PROMPT: Return every line in the entries below where the word "each" shows up.

SOURCE INFORMATION:
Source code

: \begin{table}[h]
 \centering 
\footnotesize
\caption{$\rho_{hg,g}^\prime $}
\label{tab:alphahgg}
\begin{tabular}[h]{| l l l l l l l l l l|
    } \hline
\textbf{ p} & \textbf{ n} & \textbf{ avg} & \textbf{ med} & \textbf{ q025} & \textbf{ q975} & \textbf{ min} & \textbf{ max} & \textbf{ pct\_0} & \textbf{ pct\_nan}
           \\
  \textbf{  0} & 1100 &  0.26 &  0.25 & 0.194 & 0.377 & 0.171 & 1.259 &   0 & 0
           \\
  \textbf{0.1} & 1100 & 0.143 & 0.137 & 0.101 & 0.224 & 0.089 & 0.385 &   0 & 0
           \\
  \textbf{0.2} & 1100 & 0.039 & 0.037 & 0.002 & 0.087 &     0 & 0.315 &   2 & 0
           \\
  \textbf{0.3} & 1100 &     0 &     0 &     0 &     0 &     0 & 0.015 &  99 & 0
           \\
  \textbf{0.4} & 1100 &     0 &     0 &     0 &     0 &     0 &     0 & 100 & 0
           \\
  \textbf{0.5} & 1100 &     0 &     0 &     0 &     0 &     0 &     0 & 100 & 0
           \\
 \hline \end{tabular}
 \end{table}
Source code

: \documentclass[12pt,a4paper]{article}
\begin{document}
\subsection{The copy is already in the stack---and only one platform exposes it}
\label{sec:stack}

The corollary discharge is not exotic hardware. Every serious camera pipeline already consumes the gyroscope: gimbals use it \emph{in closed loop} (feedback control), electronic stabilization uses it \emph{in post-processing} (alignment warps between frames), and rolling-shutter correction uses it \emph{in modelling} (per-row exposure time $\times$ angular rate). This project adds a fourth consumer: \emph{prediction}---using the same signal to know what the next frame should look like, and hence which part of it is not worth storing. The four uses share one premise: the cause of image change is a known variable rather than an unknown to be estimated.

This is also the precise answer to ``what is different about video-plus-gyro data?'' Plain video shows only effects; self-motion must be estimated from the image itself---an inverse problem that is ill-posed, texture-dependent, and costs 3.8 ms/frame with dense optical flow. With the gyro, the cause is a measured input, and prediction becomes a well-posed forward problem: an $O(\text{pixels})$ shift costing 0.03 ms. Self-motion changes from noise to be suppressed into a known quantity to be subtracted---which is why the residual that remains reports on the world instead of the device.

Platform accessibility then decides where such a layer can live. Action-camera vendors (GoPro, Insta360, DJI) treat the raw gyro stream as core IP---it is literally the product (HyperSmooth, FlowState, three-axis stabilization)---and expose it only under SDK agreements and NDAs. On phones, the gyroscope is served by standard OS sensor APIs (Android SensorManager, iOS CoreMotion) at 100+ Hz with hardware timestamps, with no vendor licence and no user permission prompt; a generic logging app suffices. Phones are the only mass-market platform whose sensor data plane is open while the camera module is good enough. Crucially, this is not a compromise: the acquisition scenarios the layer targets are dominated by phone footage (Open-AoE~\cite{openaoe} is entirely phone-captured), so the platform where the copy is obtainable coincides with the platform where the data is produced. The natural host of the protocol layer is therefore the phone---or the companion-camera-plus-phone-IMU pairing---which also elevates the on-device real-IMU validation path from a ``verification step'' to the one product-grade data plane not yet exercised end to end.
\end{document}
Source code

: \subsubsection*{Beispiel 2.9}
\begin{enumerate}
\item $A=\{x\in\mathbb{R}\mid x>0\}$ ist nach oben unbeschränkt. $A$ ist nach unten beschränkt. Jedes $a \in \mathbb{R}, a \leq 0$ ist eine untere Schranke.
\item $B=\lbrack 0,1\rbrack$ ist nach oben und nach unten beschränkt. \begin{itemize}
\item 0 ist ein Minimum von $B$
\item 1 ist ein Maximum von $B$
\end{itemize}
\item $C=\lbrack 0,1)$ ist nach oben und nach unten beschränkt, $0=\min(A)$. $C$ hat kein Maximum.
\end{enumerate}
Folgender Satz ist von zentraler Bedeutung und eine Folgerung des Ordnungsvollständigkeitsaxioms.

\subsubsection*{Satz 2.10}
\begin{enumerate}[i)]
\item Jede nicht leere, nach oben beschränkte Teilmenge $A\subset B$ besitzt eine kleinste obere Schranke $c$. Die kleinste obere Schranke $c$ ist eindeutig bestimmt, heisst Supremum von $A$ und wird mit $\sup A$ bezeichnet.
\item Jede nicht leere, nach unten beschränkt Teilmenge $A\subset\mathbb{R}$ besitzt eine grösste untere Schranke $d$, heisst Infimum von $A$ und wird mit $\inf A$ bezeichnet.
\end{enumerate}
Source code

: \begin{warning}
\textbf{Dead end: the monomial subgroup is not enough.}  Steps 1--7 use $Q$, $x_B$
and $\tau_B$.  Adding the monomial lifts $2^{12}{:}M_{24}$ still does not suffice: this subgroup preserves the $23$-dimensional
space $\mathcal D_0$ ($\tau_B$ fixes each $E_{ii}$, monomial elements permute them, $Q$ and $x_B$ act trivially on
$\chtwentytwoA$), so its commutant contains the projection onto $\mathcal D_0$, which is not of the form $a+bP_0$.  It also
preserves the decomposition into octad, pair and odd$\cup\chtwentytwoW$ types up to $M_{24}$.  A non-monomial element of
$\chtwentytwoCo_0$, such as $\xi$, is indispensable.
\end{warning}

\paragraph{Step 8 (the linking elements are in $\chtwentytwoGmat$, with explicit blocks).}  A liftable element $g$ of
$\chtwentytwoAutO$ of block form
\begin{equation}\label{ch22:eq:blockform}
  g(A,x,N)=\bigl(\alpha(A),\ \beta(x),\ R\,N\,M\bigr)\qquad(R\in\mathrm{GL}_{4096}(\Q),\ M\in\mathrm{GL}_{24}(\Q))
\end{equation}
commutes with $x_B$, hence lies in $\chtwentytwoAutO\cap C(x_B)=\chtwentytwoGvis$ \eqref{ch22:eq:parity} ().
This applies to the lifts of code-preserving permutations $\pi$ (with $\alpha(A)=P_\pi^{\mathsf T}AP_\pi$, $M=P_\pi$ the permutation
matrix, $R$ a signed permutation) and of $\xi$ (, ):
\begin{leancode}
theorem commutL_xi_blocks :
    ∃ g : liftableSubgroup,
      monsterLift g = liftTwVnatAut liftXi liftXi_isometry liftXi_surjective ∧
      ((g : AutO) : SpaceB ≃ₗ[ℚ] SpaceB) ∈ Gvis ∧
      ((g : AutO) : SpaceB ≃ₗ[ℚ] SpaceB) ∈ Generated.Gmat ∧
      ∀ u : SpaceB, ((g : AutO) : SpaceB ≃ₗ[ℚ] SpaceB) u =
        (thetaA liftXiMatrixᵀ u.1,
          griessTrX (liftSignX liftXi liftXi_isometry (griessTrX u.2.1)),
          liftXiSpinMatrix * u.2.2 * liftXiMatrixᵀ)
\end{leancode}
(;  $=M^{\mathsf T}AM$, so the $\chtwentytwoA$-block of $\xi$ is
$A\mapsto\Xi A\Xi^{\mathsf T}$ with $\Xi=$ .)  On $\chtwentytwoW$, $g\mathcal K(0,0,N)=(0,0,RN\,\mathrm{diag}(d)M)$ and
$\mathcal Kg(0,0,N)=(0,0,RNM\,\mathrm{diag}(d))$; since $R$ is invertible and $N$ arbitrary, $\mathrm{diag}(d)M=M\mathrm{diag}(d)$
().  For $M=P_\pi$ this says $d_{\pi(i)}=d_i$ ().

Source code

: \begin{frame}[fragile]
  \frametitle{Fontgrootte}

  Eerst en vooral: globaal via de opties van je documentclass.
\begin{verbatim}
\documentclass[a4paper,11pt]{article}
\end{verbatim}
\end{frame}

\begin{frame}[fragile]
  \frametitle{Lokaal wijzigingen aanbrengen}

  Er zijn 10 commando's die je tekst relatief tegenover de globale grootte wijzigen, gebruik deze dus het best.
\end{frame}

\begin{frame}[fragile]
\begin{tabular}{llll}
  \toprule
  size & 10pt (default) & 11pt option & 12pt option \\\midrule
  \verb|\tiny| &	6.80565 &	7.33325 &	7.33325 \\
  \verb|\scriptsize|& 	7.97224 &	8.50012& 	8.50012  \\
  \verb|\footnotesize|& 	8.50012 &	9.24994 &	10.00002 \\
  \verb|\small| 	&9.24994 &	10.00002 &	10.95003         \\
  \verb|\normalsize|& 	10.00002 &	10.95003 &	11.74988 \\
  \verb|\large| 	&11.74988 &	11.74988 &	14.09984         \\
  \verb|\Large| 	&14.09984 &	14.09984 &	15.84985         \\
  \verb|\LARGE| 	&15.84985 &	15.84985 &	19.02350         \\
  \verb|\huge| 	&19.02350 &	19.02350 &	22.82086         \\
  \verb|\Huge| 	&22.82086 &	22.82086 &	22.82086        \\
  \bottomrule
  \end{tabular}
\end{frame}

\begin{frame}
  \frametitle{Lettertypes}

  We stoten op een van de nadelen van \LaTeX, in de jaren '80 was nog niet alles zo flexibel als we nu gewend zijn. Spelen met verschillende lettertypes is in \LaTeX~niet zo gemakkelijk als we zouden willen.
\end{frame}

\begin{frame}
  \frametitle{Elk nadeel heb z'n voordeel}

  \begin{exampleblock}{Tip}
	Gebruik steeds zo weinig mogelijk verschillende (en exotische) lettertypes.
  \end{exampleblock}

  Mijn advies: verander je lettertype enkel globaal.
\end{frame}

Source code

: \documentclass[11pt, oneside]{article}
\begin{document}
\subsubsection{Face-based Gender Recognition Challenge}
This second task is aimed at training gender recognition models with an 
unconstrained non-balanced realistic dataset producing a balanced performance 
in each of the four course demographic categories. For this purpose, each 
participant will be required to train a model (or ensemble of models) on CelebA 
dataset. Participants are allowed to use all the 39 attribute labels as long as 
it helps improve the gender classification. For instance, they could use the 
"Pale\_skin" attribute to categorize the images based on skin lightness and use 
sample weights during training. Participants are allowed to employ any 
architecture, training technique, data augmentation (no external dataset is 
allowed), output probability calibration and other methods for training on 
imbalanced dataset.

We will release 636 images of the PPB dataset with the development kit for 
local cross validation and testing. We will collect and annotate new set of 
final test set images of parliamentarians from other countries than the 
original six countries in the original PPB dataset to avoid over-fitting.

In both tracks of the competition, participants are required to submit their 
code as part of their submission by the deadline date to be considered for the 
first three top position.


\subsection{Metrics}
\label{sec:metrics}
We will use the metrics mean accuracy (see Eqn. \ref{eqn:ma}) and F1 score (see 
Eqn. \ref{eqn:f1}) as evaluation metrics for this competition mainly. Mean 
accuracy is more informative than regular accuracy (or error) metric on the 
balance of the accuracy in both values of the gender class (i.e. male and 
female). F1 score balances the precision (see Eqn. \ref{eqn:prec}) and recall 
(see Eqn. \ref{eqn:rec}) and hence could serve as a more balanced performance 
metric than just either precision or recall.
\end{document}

EXPECTED ANSWER:
space $\mathcal D_0$ ($\tau_B$ fixes each $E_{ii}$, monomial elements permute them, $Q$ and $x_B$ act trivially on
in each of the four course demographic categories. For this purpose, each 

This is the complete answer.